GIVEN RECORDS Start Marker
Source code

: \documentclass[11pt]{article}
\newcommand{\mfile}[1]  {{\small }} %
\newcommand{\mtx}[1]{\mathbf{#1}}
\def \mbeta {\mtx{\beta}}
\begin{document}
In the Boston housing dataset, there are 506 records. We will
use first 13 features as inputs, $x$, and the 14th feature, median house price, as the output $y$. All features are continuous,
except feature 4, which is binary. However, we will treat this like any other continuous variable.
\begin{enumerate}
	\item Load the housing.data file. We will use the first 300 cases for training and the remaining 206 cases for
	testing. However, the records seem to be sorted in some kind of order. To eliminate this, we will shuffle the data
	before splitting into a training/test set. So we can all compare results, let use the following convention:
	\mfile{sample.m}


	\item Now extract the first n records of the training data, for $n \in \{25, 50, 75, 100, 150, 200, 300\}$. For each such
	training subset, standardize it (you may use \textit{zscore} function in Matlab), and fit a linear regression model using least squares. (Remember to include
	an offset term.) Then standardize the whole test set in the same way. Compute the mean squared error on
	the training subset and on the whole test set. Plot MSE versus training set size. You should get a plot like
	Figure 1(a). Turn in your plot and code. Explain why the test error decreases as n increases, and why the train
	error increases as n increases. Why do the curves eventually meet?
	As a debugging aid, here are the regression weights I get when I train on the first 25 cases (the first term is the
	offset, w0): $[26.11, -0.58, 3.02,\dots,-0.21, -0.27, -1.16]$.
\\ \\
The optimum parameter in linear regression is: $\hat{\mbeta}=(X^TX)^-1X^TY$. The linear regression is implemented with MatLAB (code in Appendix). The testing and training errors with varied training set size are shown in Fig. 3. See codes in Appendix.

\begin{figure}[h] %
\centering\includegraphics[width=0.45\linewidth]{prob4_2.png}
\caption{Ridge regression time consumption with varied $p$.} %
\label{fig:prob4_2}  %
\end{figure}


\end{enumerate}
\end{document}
GIVEN RECORDS End Marker
§ WHAT YOU ARE ASKED TO DO
Emit an exact copy of the lines spanning the start of the records to the line containing "In the Boston", inclusive, and no other output.

§ EXERCISE SOLUTION
Source code

: \documentclass[11pt]{article}
\newcommand{\mfile}[1]  {{\small }} %
\newcommand{\mtx}[1]{\mathbf{#1}}
\def \mbeta {\mtx{\beta}}
\begin{document}
In the Boston housing dataset, there are 506 records. We will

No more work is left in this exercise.